About this task: For the data below, please report each line where the word "pics" is found.

Materials provided:
————————
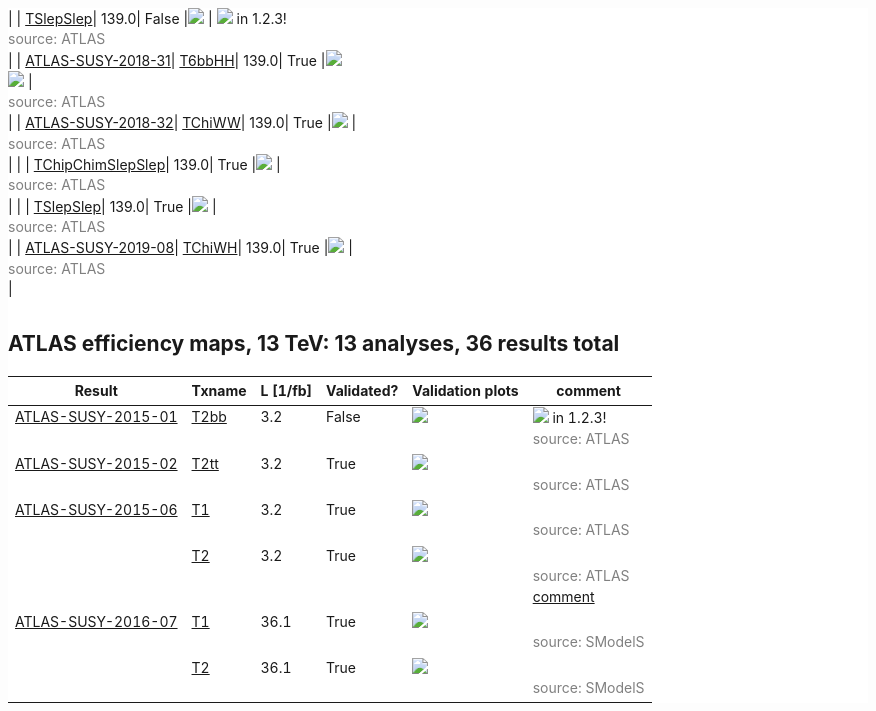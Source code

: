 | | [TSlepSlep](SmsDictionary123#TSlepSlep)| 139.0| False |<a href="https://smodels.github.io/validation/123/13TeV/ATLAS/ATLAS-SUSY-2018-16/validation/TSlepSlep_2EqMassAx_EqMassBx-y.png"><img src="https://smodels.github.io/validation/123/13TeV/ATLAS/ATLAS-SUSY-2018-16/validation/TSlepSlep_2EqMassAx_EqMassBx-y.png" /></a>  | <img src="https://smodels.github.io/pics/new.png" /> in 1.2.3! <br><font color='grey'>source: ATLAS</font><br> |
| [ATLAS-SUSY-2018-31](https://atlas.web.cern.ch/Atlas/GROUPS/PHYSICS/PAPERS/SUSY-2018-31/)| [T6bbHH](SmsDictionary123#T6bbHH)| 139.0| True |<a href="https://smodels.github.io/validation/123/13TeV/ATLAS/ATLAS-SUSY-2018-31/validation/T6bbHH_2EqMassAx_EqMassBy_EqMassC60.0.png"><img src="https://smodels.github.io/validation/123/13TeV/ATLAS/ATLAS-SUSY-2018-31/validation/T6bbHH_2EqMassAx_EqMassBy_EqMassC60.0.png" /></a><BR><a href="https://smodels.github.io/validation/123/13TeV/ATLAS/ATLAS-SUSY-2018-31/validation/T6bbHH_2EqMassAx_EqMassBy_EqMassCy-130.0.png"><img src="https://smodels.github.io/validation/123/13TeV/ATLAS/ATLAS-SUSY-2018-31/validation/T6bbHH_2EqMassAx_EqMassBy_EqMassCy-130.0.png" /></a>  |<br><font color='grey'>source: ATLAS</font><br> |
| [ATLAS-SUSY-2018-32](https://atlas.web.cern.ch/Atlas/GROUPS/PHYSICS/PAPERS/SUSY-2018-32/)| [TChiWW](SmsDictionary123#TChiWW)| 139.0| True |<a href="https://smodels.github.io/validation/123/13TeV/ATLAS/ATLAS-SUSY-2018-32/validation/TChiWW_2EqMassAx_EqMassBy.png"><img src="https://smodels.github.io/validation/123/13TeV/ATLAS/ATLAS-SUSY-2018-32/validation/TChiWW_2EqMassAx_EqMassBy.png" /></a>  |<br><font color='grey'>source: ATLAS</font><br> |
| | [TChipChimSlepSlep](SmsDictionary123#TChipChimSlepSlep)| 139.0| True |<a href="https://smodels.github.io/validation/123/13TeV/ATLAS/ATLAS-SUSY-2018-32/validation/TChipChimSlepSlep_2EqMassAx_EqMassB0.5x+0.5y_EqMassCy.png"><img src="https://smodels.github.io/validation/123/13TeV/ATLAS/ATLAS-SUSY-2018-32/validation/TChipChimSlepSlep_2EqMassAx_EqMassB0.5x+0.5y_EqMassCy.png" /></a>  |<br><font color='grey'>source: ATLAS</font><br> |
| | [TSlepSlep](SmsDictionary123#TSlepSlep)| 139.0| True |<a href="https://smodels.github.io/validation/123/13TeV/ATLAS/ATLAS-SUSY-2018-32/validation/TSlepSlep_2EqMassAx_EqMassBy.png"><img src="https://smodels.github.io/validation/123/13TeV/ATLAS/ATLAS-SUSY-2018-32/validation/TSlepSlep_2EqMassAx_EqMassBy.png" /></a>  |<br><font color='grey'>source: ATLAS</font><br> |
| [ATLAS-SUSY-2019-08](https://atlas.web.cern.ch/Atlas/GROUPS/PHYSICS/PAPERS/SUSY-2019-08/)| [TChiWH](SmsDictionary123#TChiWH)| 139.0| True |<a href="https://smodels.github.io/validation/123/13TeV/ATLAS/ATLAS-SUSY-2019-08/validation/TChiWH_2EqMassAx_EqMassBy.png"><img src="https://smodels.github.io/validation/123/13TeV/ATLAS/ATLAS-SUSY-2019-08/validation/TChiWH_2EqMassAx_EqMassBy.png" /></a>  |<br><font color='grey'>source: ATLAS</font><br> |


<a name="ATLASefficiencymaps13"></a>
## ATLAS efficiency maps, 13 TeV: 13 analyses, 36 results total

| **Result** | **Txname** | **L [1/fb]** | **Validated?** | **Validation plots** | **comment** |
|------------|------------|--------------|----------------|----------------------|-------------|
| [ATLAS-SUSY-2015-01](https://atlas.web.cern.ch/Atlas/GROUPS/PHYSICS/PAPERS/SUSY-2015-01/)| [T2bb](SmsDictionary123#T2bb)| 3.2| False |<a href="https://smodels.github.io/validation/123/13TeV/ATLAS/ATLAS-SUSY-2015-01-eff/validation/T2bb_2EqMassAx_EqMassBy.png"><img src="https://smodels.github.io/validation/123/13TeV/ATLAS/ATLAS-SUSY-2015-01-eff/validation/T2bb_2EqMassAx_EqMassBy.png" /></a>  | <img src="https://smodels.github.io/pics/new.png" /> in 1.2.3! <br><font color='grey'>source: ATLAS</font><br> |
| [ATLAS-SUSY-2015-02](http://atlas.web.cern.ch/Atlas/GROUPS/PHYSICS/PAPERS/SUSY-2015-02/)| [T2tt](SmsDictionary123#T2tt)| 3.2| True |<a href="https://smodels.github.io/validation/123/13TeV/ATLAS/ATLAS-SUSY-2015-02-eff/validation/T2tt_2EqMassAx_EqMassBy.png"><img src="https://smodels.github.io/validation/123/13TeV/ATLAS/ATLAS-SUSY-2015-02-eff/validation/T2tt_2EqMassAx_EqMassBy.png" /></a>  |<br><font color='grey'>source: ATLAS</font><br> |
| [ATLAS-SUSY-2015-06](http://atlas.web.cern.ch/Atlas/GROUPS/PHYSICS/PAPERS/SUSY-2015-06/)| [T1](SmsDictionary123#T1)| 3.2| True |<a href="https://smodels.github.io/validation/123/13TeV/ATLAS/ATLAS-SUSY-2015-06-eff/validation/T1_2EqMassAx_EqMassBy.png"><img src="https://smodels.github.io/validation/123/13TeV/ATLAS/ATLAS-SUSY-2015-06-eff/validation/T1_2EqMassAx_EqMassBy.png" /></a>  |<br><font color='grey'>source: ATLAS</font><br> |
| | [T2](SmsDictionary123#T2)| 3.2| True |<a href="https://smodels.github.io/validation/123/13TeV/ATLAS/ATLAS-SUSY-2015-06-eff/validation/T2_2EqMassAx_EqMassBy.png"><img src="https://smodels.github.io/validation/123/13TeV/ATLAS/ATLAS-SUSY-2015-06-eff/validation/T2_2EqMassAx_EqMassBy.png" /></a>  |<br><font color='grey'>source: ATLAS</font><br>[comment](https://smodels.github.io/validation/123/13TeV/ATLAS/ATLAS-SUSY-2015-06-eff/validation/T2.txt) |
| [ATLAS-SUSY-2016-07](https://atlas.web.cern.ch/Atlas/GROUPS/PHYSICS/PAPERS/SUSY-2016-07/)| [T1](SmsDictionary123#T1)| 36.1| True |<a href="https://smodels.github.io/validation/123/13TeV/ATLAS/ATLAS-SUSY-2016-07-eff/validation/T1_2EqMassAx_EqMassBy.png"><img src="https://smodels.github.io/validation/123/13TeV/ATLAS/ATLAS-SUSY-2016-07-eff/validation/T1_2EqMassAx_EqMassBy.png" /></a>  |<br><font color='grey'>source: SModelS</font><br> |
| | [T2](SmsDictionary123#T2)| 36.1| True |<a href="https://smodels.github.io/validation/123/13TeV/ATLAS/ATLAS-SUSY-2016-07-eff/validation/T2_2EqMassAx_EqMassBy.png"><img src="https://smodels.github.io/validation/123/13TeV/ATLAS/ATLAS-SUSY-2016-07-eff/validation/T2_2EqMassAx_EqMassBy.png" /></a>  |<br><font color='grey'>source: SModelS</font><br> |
————————
Task result:
: | | [TSlepSlep](SmsDictionary123#TSlepSlep)| 139.0| False |<a href="https://smodels.github.io/validation/123/13TeV/ATLAS/ATLAS-SUSY-2018-16/validation/TSlepSlep_2EqMassAx_EqMassBx-y.png"><img src="https://smodels.github.io/validation/123/13TeV/ATLAS/ATLAS-SUSY-2018-16/validation/TSlepSlep_2EqMassAx_EqMassBx-y.png" /></a>  | <img src="https://smodels.github.io/pics/new.png" /> in 1.2.3! <br><font color='grey'>source: ATLAS</font><br> |
| [ATLAS-SUSY-2015-01](https://atlas.web.cern.ch/Atlas/GROUPS/PHYSICS/PAPERS/SUSY-2015-01/)| [T2bb](SmsDictionary123#T2bb)| 3.2| False |<a href="https://smodels.github.io/validation/123/13TeV/ATLAS/ATLAS-SUSY-2015-01-eff/validation/T2bb_2EqMassAx_EqMassBy.png"><img src="https://smodels.github.io/validation/123/13TeV/ATLAS/ATLAS-SUSY-2015-01-eff/validation/T2bb_2EqMassAx_EqMassBy.png" /></a>  | <img src="https://smodels.github.io/pics/new.png" /> in 1.2.3! <br><font color='grey'>source: ATLAS</font><br> |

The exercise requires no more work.